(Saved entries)
━━━━━━

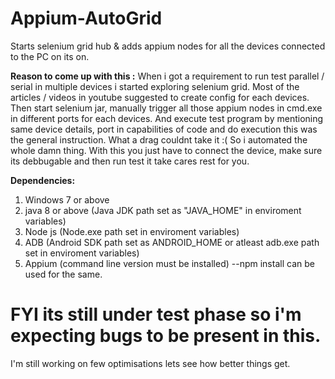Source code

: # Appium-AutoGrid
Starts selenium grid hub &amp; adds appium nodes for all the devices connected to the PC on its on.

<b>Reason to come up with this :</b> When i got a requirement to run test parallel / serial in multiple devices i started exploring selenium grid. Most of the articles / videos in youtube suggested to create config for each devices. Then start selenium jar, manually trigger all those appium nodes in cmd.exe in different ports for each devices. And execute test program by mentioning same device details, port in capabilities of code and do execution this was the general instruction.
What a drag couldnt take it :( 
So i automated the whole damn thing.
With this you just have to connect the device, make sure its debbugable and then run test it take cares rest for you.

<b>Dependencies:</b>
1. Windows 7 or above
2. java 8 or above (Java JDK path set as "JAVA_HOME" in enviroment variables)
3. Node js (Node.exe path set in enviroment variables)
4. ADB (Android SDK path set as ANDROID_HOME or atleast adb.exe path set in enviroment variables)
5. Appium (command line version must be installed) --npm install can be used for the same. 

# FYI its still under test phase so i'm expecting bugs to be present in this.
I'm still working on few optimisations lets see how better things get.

━━━━━━

[REQUIREMENT]:
Would you show every line in the data above that contains the string "selenium"?

[RESPONSE BELOW]:
Starts selenium grid hub &amp; adds appium nodes for all the devices connected to the PC on its on.
<b>Reason to come up with this :</b> When i got a requirement to run test parallel / serial in multiple devices i started exploring selenium grid. Most of the articles / videos in youtube suggested to create config for each devices. Then start selenium jar, manually trigger all those appium nodes in cmd.exe in different ports for each devices. And execute test program by mentioning same device details, port in capabilities of code and do execution this was the general instruction.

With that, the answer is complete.